• Activity
Please copy every line from the records below that contains the string "images".

• Saved entries
--

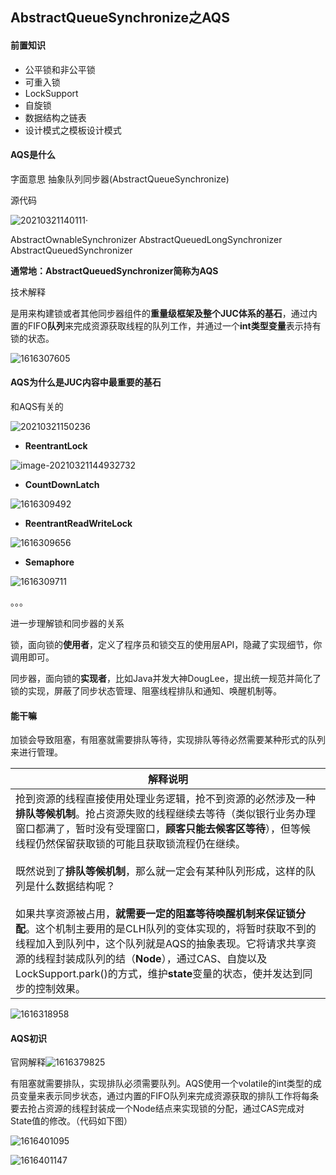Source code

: ## AbstractQueueSynchronize之AQS

#### 前置知识

- 公平锁和非公平锁
- 可重入锁
- LockSupport
- 自旋锁
- 数据结构之链表
- 设计模式之模板设计模式

#### AQS是什么

字面意思 抽象队列同步器(AbstractQueueSynchronize)

源代码

![20210321140111](images\20210321140111.png)·

AbstractOwnableSynchronizer
AbstractQueuedLongSynchronizer
AbstractQueuedSynchronizer

**通常地：AbstractQueuedSynchronizer简称为AQS**

技术解释

是用来构建锁或者其他同步器组件的**重量级框架及整个JUC体系的基石**，通过内置的FIFO**队列**来完成资源获取线程的队列工作，并通过一个**int类型变量**表示持有锁的状态。

![1616307605](images\1616307605.jpg)

#### AQS为什么是JUC内容中最重要的基石

和AQS有关的

![20210321150236](images\20210321150236.png)



- **ReentrantLock**

![image-20210321144932732](images\image-20210321144932732.png)

- **CountDownLatch**

![1616309492](images\1616309492.jpg)

- **ReentrantReadWriteLock**

![1616309656](images\1616309656.jpg)

- **Semaphore**

![1616309711](images\1616309711.jpg)

。。。



进一步理解锁和同步器的关系

锁，面向锁的**使用者**，定义了程序员和锁交互的使用层API，隐藏了实现细节，你调用即可。

同步器，面向锁的**实现者**，比如Java并发大神DougLee，提出统一规范并简化了锁的实现，屏蔽了同步状态管理、阻塞线程排队和通知、唤醒机制等。

#### 能干嘛

加锁会导致阻塞，有阻塞就需要排队等待，实现排队等待必然需要某种形式的队列来进行管理。

| 解释说明                                                     |
| ------------------------------------------------------------ |
| 抢到资源的线程直接使用处理业务逻辑，抢不到资源的必然涉及一种**排队等候机制**。抢占资源失败的线程继续去等待（类似银行业务办理窗口都满了，暂时没有受理窗口，**顾客只能去候客区等待**），但等候线程仍然保留获取锁的可能且获取锁流程仍在继续。<br/><br/>既然说到了**排队等候机制**，那么就一定会有某种队列形成，这样的队列是什么数据结构呢？<br/><br/>如果共享资源被占用，**就需要一定的阻塞等待唤醒机制来保证锁分配**。这个机制主要用的是CLH队列的变体实现的，将暂时获取不到的线程加入到队列中，这个队列就是AQS的抽象表现。它将请求共享资源的线程封装成队列的结（**Node**），通过CAS、自旋以及LockSupport.park()的方式，维护**state**变量的状态，使并发达到同步的控制效果。 |

![1616318958](images/1616318958.jpg)

#### AQS初识
 官网解释![1616379825](images\1616379825.jpg)



有阻塞就需要排队，实现排队必须需要队列。AQS使用一个volatile的int类型的成员变量来表示同步状态，通过内置的FIFO队列来完成资源获取的排队工作将每条要去抢占资源的线程封装成一个Node结点来实现锁的分配，通过CAS完成对State值的修改。（代码如下图）

![1616401095](images/1616401095.jpg)

![1616401147](images/1616401147.jpg)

--

• Task answer
![20210321140111](images\20210321140111.png)·
![1616307605](images\1616307605.jpg)
![20210321150236](images\20210321150236.png)
![image-20210321144932732](images\image-20210321144932732.png)
![1616309492](images\1616309492.jpg)
![1616309656](images\1616309656.jpg)
![1616309711](images\1616309711.jpg)
![1616318958](images/1616318958.jpg)
 官网解释![1616379825](images\1616379825.jpg)
![1616401095](images/1616401095.jpg)
![1616401147](images/1616401147.jpg)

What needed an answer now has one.